Mediaset afirma que “a liberdade de expressão não é, e nunca será, liberdade de diffamação, de gogna mediatica ou de sistemática destruição das pessoas”. No texto, a empresa critica o que chama de repetição de falsas acusações e insinuações sem fundamento, que não têm relação com o jornalismo, o direito de crônica ou a livre manifestação do pensamento. Segundo a nota, tais práticas ferem a reputação de uma sociedade listada em bolsa e atingem, de modo vergonhoso, a dignidade das pessoas envolvidas e de suas famílias.
A reação institucional ocorre após a intervenção do juiz, que determinou não só o bloqueio de novas revelações sobre o episódio, mas também que o ex-agente de imprensa deposite nos autos do Tribunal de Milão todos os suportes físicos com documentos, imagens e vídeos referentes à esfera privada de Alfonso Signorini. Para o advogado de Corona, Ivano Chiesa, essa medida equivale a um “bavaglio total”.
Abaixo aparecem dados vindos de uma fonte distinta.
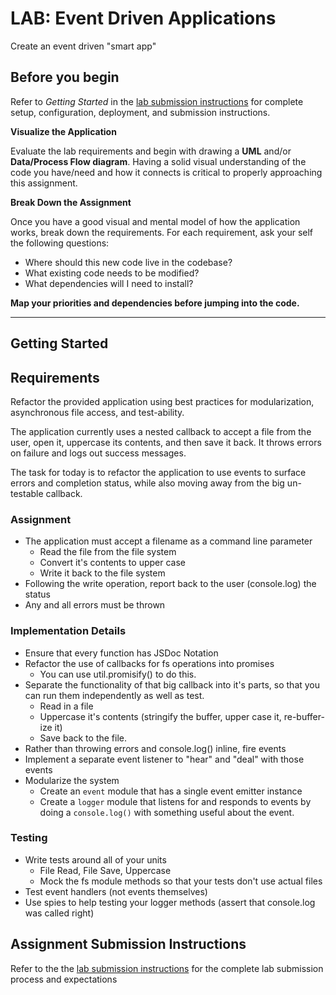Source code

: # LAB: Event Driven Applications

Create an event driven "smart app"

## Before you begin
Refer to *Getting Started*  in the [lab submission instructions](../../../reference/submission-instructions/labs/README.md) for complete setup, configuration, deployment, and submission instructions.

**Visualize the Application**

Evaluate the lab requirements and begin with drawing a **UML** and/or **Data/Process Flow diagram**.  Having a solid visual understanding of the code you have/need and how it connects is critical to properly approaching this assignment.

**Break Down the Assignment**

Once you have a good visual and mental model of how the application works, break down the requirements. For each requirement, ask your self the following questions:

* Where should this new code live in the codebase?
* What existing code needs to be modified?
* What dependencies will I need to install?

**Map your priorities and dependencies before jumping into the code.**

---

## Getting Started

## Requirements

Refactor the provided application using best practices for modularization, asynchronous file access, and test-ability.

The application currently uses a nested callback to accept a file from the user, open it, uppercase its contents, and then save it back. It throws errors on failure and logs out success messages.

The task for today is to refactor the application to use events to surface errors and completion status, while also moving away from the big un-testable callback.

### Assignment
* The application must accept a filename as a command line parameter
  * Read the file from the file system
  * Convert it's contents to upper case
  * Write it back to the file system
* Following the write operation, report back to the user (console.log) the status
* Any and all errors must be thrown

### Implementation Details
* Ensure that every function has JSDoc Notation
* Refactor the use of callbacks for fs operations into promises
  * You can use util.promisify() to do this.
* Separate the functionality of that big callback into it's parts, so that you can run them independently as well as test.
  * Read in a file
  * Uppercase it's contents (stringify the buffer, upper case it, re-buffer-ize it)
  * Save back to the file.
* Rather than throwing errors and console.log() inline, fire events
* Implement a separate event listener to "hear" and "deal" with those events
* Modularize the system
  * Create an `event` module that has a single event emitter instance
  * Create a `logger` module that listens for and responds to events by doing a `console.log()` with something useful about the event.



### Testing
* Write tests around all of your units
  * File Read, File Save, Uppercase
  * Mock the fs module methods so that your tests don't use actual files
* Test event handlers (not events themselves)
* Use spies to help testing your logger methods (assert that console.log was called right)


## Assignment Submission Instructions
Refer to the the [lab submission instructions](../../../reference/submission-instructions/labs/README.md) for the complete lab submission process and expectations
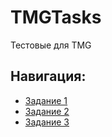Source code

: # TMGTasks
Тестовые для TMG

## Навигация:
* [Задание 1](TextAPI)
* [Задание 2](Task2.md)
* [Задание 3](WIP)
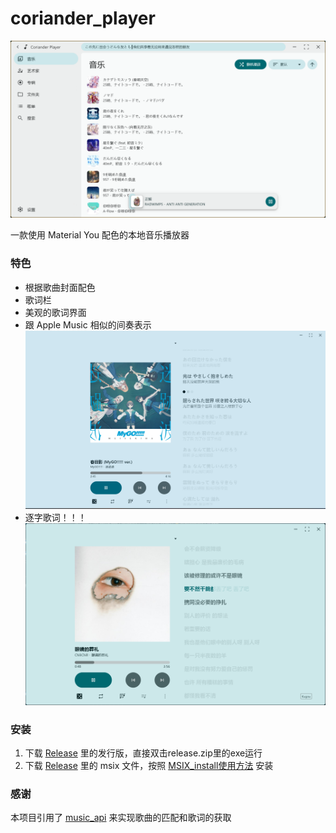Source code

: # coriander_player
![首页](for_readme/home.png)

一款使用 Material You 配色的本地音乐播放器

### 特色
- 根据歌曲封面配色
- 歌词栏
- 美观的歌词界面
- 跟 Apple Music 相似的间奏表示
  ![间奏表示](for_readme/transition.png)
- 逐字歌词！！！
  ![逐字歌词](for_readme/sync_lyric.png)

### 安装
1. 下载 [Release](https://github.com/Ferry-200/coriander_player/releases) 里的发行版，直接双击release.zip里的exe运行
2. 下载 [Release](https://github.com/Ferry-200/coriander_player/releases) 里的 msix 文件，按照 [MSIX_install使用方法](MSIX_install.md) 安装

### 感谢
本项目引用了 [music_api](https://github.com/yhsj0919/music_api.git) 来实现歌曲的匹配和歌词的获取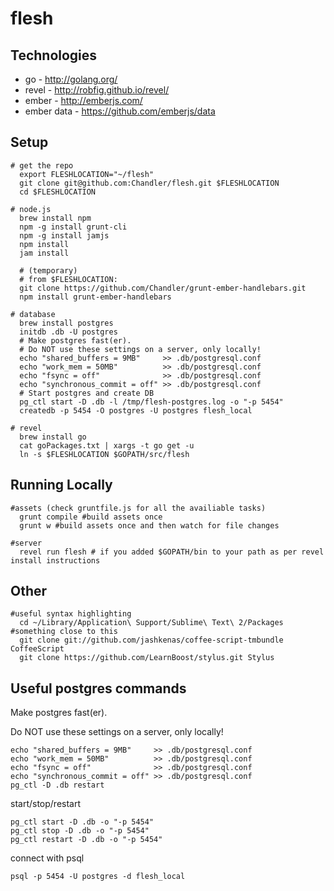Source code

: # flesh


## Technologies

* go - http://golang.org/
* revel - http://robfig.github.io/revel/
* ember - http://emberjs.com/
* ember data - https://github.com/emberjs/data


## Setup
    # get the repo
      export FLESHLOCATION="~/flesh"
      git clone git@github.com:Chandler/flesh.git $FLESHLOCATION
      cd $FLESHLOCATION

    # node.js
      brew install npm
      npm -g install grunt-cli
      npm -g install jamjs
      npm install
      jam install

      # (temporary)
      # from $FLESHLOCATION:
      git clone https://github.com/Chandler/grunt-ember-handlebars.git
      npm install grunt-ember-handlebars
      
    # database
      brew install postgres
      initdb .db -U postgres
      # Make postgres fast(er).
      # Do NOT use these settings on a server, only locally!
      echo "shared_buffers = 9MB"     >> .db/postgresql.conf
      echo "work_mem = 50MB"          >> .db/postgresql.conf
      echo "fsync = off"              >> .db/postgresql.conf
      echo "synchronous_commit = off" >> .db/postgresql.conf
      # Start postgres and create DB
      pg_ctl start -D .db -l /tmp/flesh-postgres.log -o "-p 5454"
      createdb -p 5454 -O postgres -U postgres flesh_local

    # revel
      brew install go
      cat goPackages.txt | xargs -t go get -u
      ln -s $FLESHLOCATION $GOPATH/src/flesh


## Running Locally
    #assets (check gruntfile.js for all the availiable tasks)
      grunt compile #build assets once
      grunt w #build assets once and then watch for file changes

    #server
      revel run flesh # if you added $GOPATH/bin to your path as per revel install instructions


## Other
    #useful syntax highlighting
      cd ~/Library/Application\ Support/Sublime\ Text\ 2/Packages #something close to this
      git clone git://github.com/jashkenas/coffee-script-tmbundle CoffeeScript
      git clone https://github.com/LearnBoost/stylus.git Stylus


## Useful postgres commands
Make postgres fast(er).

Do NOT use these settings on a server, only locally!

    echo "shared_buffers = 9MB"     >> .db/postgresql.conf
    echo "work_mem = 50MB"          >> .db/postgresql.conf
    echo "fsync = off"              >> .db/postgresql.conf
    echo "synchronous_commit = off" >> .db/postgresql.conf
    pg_ctl -D .db restart

start/stop/restart

    pg_ctl start -D .db -o "-p 5454"
    pg_ctl stop -D .db -o "-p 5454"
    pg_ctl restart -D .db -o "-p 5454"

connect with psql

    psql -p 5454 -U postgres -d flesh_local
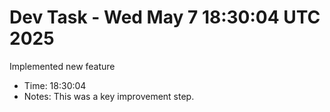 # Dev Task - Wed May  7 18:30:04 UTC 2025
Implemented new feature
- Time: 18:30:04
- Notes: This was a key improvement step.
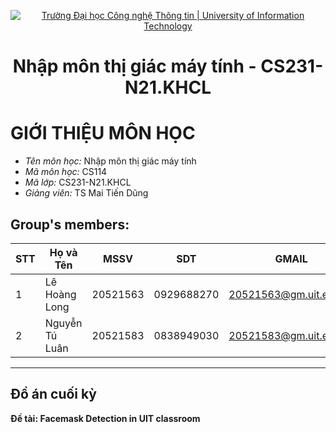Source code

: <!-- Banner -->
<p align="center">
  <a href="https://www.uit.edu.vn/" title="Trường Đại học Công nghệ Thông tin" style="border: none;">
    <img src="https://i.imgur.com/WmMnSRt.png" alt="Trường Đại học Công nghệ Thông tin | University of Information Technology">
  </a>
</p>
<h1 align="center">Nhập môn thị giác máy tính - CS231-N21.KHCL</h1>

# GIỚI THIỆU MÔN HỌC
- *Tên môn học:* Nhập môn thị giác máy tính
- *Mã môn học:* CS114
- *Mã lớp:* CS231-N21.KHCL
- *Giảng viên:* TS Mai Tiến Dũng
## Group's members:
| STT | Họ và Tên |MSSV|SDT|GMAIL|IMAGE|
|---|---|---|---|---|---|
| 1 | Lê Hoàng Long |20521563|0929688270|20521563@gm.uit.edu.vn|
| 2 | Nguyễn Tú Luân |20521583|0838949030|20521583@gm.uit.edu.vn|

-----------------------------------------------
## Đồ án cuối kỳ
**Đề tài: Facemask Detection in UIT classroom** 

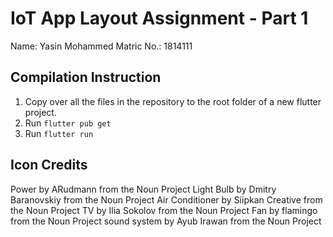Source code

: # IoT App Layout Assignment - Part 1
Name: Yasin Mohammed
Matric No.: 1814111

## Compilation Instruction

1. Copy over all the files in the repository to the root folder of a new flutter project.
2. Run `flutter pub get`
3. Run `flutter run`

## Icon Credits

Power by ARudmann from the Noun Project
Light Bulb by Dmitry Baranovskiy from the Noun Project
Air Conditioner by Siipkan Creative from the Noun Project
TV by Ilia Sokolov from the Noun Project
Fan by flamingo from the Noun Project
sound system by Ayub Irawan from the Noun Project
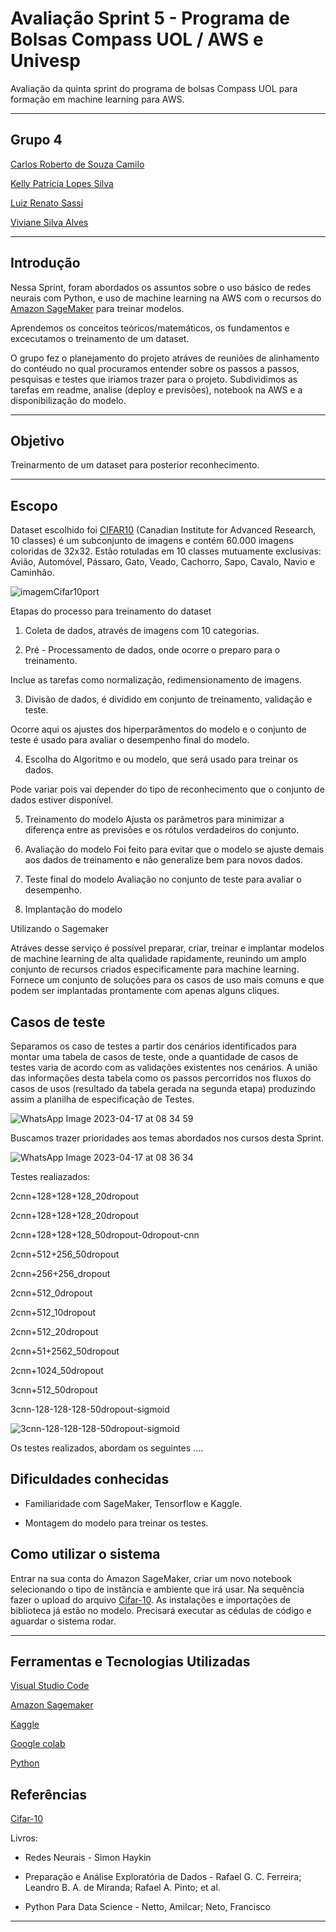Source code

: # Avaliação Sprint 5 - Programa de Bolsas Compass UOL / AWS e Univesp

Avaliação da quinta sprint do programa de bolsas Compass UOL para formação em machine learning para AWS.

***
## Grupo 4

[Carlos Roberto de Souza Camilo ](https://github.com/crobertocamilo)

[Kelly Patricia Lopes Silva](https://github.com/KellyPLSilva)

[Luiz Renato Sassi](https://github.com/luizrsassi)

[Viviane Silva Alves ](https://github.com/Vivianes86)

*****
## Introdução 

Nessa Sprint, foram abordados os assuntos sobre o uso básico de redes neurais com Python, e uso de machine learning na AWS com o recursos do [Amazon SageMaker](https://aws.amazon.com/pt/pm/sagemaker/) para treinar modelos.  

Aprendemos os conceitos teóricos/matemáticos, os fundamentos e excecutamos o treinamento de um dataset. 

O grupo fez o planejamento do projeto atráves de reuniões de alinhamento do contéudo no qual procuramos entender sobre os passos a passos, pesquisas e testes que iriamos trazer para o projeto. Subdividimos as tarefas em readme, analise (deploy e previsões), notebook na AWS e a disponibilização do modelo. 
***
## Objetivo 

Treinarmento de um dataset para posterior reconhecimento.

***

## Escopo

Dataset escolhido foi [CIFAR10]() (Canadian Institute for Advanced Research, 10 classes) é um subconjunto de imagens e contém 60.000 imagens coloridas de 32x32. 
Estão rotuladas em 10 classes mutuamente exclusivas: Avião, Automóvel, Pássaro, Gato, Veado, Cachorro, Sapo, Cavalo, Navio e Caminhão.


![imagemCifar10port](https://user-images.githubusercontent.com/88354075/232254787-6c5a4277-3d83-4e33-a7a8-bafb5f1ff1c4.png)

Etapas do processo para treinamento do dataset

1. Coleta de dados, através de imagens com 10 categorias. 

2. Pré - Processamento de dados, onde ocorre o preparo para o treinamento. 

Inclue as tarefas como normalização, redimensionamento de imagens. 

3. Divisão de dados, é dividido em conjunto de treinamento, validação e teste. 

Ocorre aqui os ajustes dos hiperparâmentos do modelo e o conjunto de teste é usado para avaliar o desempenho final do modelo. 


4. Escolha do Algoritmo e ou modelo, que será usado para treinar os dados. 

Pode variar pois vai depender do tipo de reconhecimento que o conjunto de dados estiver disponível. 


5. Treinamento do modelo
Ajusta os parâmetros para minimizar a diferença entre as previsões e os rótulos verdadeiros do conjunto. 


6. Avaliação do modelo
Foi feito para evitar que o modelo se ajuste demais aos dados de treinamento e não generalize bem para novos dados. 

7. Teste final do modelo 
Avaliação no conjunto de teste para avaliar o desempenho.

8. Implantação do modelo

Utilizando o Sagemaker 

Atráves desse serviço é possível preparar, criar, treinar e implantar modelos de machine learning de alta qualidade rapidamente, reunindo um amplo conjunto de recursos criados especificamente para machine learning. Fornece um conjunto de soluções para os casos de uso mais comuns e que podem ser implantadas prontamente com apenas alguns cliques.


## Casos de teste

Separamos os caso de testes a partir dos cenários identificados para montar uma tabela de casos de teste, onde a quantidade de casos de testes varia de acordo com as validações existentes nos cenários. A união das informações desta tabela como os passos percorridos nos fluxos do casos de usos (resultado da tabela gerada na segunda etapa) produzindo assim a planilha de especificação de Testes.

![WhatsApp Image 2023-04-17 at 08 34 59](https://user-images.githubusercontent.com/88354075/232473930-50b87837-0d9b-42a2-961b-bbce5b30e5ac.jpeg)

Buscamos trazer prioridades aos temas abordados nos cursos desta Sprint.

![WhatsApp Image 2023-04-17 at 08 36 34](https://user-images.githubusercontent.com/88354075/232474361-83614e5f-2df6-4fed-b314-f2d95af214c9.jpeg)


Testes realiazados: 

2cnn+128+128+128_20dropout

2cnn+128+128+128_20dropout

2cnn+128+128+128_50dropout-0dropout-cnn

2cnn+512+256_50dropout

2cnn+256+256_dropout

2cnn+512_0dropout

2cnn+512_10dropout

2cnn+512_20dropout

2cnn+51+2562_50dropout

2cnn+1024_50dropout

3cnn+512_50dropout

3cnn-128-128-128-50dropout-sigmoid

![3cnn-128-128-128-50dropout-sigmoid](https://user-images.githubusercontent.com/88354075/232256066-de6b7240-747c-4102-b9d6-1b1ad13b5214.png)

Os testes realizados, abordam os seguintes ....

## Dificuldades conhecidas

* Familiaridade com SageMaker, Tensorflow e Kaggle. 

* Montagem do modelo para treinar os testes.

## Como utilizar o sistema

Entrar na sua conta do Amazon SageMaker, criar um novo notebook selecionando o tipo de instância e ambiente que irá usar. 
Na sequência fazer o upload do arquivo [Cifar-10](https://www.tensorflow.org/api_docs/python/tf/keras/datasets/cifar10/load_data). 
As instalações e importações de biblioteca já estão no modelo. 
Precisará executar as cédulas de código e aguardar o sistema rodar. 

***
## Ferramentas e Tecnologias Utilizadas 

[Visual Studio Code](https://code.visualstudio.com/)

[Amazon Sagemaker](https://aws.amazon.com/pt/sagemaker/)

[Kaggle](https://www.kaggle.com/datasets)

[Google colab](https://colab.research.google.com/)

[Python](https://www.python.org/)
## Referências

[Cifar-10](https://paperswithcode.com/dataset/cifar-10)

Livros: 
* Redes Neurais - Simon Haykin

* Preparação e Análise Exploratória de Dados - Rafael G. C. Ferreira; Leandro B. A. de Miranda; Rafael A. Pinto; et al.

* Python Para Data Science - Netto, Amilcar; Neto, Francisco

****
Do lado de Corona, houve uma resposta pública de indignação: ele alegou que a edição vetada de Falsissimo teria deslocado o foco do denominado “Sistema Signorini” para o “Sistema Mediaset”. A emissora, por sua vez, não cedeu à provocação e reforçou que a prática observada se trata de um método que normaliza o ódio e a violência verbal — uma mercantilização do insulto que lucra com a exposição e com a desqualificação alheia.
No comunicado, a companhia declara ainda que “rejeita com firmeza mentiras, falsidades e insinuações sem qualquer fundamento” e reafirma o compromisso de proteger as pessoas, os artistas, os profissionais envolvidos e a própria empresa em todas as instâncias competentes, combatendo abusos dos meios de comunicação e campanhas de ódio travestidas de liberdade de expressão.
Este episódio funciona como um espelho do nosso tempo: entre cliques e streams, o jornalismo e o entretenimento disputam a mesma superfície, mas com regras e responsabilidades diferentes. A disputa jurídica e ética que se desenha aqui é também um reframe da realidade midiática — uma chamada para repensar limites, consequências e a semiótica do viral.
Enquanto as esferas judiciais apuram e o debate público continua polarizado, resta à sociedade cultural observar não só o que é dito, mas por que é dito — e como esses discursos redesenham reputações e narrativas. A história está em curso, e sua montagem expõe o roteiro oculto de uma mídia que precisa, urgentemente, reconciliar audiência com responsabilidade.